WHAT IS NEEDED — A word-for-word copy is required of the line containing "[^3]: I gave" and of each line after it in the material below, through the last one.

━━━━━━━━━━

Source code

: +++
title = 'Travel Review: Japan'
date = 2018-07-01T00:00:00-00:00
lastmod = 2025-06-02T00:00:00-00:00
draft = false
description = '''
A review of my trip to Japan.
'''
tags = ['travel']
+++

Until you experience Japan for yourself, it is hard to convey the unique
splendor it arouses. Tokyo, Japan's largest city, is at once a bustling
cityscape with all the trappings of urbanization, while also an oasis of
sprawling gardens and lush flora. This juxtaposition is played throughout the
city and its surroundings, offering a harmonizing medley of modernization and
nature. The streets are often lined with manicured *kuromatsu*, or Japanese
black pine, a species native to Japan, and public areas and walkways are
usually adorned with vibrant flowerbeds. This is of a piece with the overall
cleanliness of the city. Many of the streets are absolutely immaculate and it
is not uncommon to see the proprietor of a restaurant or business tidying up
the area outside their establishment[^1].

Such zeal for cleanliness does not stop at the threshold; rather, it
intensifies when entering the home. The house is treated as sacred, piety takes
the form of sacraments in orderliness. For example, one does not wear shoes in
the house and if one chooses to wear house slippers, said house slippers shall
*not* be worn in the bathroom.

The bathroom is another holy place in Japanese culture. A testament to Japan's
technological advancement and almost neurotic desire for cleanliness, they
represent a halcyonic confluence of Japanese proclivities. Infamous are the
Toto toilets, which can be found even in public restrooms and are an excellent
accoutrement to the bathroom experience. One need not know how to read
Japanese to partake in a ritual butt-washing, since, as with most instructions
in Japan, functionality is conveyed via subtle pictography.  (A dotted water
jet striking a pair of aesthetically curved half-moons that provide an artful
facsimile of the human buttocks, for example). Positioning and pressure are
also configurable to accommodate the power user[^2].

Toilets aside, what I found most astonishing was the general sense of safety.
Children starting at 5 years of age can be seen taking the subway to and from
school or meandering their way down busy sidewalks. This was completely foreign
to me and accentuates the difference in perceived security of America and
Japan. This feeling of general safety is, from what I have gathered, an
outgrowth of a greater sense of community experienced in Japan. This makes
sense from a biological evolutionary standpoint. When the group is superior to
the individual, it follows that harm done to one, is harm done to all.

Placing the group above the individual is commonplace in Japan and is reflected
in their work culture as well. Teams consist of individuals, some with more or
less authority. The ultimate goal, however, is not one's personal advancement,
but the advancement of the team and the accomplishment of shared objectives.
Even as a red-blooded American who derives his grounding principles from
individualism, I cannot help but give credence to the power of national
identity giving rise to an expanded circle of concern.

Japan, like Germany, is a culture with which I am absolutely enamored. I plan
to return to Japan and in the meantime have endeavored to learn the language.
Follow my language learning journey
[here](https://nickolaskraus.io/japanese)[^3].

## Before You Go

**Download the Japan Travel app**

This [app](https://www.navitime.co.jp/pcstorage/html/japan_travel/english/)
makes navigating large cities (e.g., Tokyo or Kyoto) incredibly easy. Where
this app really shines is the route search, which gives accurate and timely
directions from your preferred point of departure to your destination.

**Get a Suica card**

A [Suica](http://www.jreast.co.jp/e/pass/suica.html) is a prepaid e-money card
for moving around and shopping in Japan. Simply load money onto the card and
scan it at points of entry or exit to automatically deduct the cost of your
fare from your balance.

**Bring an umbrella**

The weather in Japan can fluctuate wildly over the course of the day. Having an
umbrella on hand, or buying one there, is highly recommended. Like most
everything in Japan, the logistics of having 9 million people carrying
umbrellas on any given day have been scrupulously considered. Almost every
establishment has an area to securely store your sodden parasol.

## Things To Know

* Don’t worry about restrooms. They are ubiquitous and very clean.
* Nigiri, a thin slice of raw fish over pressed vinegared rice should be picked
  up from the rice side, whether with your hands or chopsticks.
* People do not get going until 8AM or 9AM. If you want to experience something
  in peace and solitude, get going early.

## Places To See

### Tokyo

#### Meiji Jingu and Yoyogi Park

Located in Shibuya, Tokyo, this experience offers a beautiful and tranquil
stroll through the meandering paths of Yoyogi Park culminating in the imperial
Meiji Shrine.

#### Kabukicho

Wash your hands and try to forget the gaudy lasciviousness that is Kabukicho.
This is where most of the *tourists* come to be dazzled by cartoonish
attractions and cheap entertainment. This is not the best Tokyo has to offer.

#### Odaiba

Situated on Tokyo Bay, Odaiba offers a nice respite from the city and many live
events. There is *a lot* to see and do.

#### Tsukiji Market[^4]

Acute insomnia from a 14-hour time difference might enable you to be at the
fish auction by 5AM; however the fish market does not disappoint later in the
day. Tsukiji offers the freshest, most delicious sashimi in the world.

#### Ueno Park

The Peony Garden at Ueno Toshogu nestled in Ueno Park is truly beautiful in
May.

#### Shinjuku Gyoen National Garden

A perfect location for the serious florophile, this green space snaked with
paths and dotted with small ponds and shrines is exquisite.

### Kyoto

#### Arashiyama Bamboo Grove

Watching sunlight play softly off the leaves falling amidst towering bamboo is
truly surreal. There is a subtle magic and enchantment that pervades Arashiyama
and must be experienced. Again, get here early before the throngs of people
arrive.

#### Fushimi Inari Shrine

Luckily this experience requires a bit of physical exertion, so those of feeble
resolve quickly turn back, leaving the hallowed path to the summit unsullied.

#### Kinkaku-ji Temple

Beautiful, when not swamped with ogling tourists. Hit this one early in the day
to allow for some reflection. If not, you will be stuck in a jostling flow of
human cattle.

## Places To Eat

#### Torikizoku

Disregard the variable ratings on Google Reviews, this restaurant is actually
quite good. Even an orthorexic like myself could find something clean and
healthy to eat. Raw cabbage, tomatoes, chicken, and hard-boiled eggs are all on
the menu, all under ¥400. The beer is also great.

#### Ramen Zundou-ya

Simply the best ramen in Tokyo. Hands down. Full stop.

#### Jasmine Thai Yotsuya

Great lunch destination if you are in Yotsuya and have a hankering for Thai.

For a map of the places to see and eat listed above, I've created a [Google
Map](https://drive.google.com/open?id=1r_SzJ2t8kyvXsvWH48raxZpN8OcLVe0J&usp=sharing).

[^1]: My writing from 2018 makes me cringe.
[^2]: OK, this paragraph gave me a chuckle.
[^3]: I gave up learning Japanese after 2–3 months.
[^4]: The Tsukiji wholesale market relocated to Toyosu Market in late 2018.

━━━━━━━━━━

SOLVED PROBLEM —
[^3]: I gave up learning Japanese after 2–3 months.
[^4]: The Tsukiji wholesale market relocated to Toyosu Market in late 2018.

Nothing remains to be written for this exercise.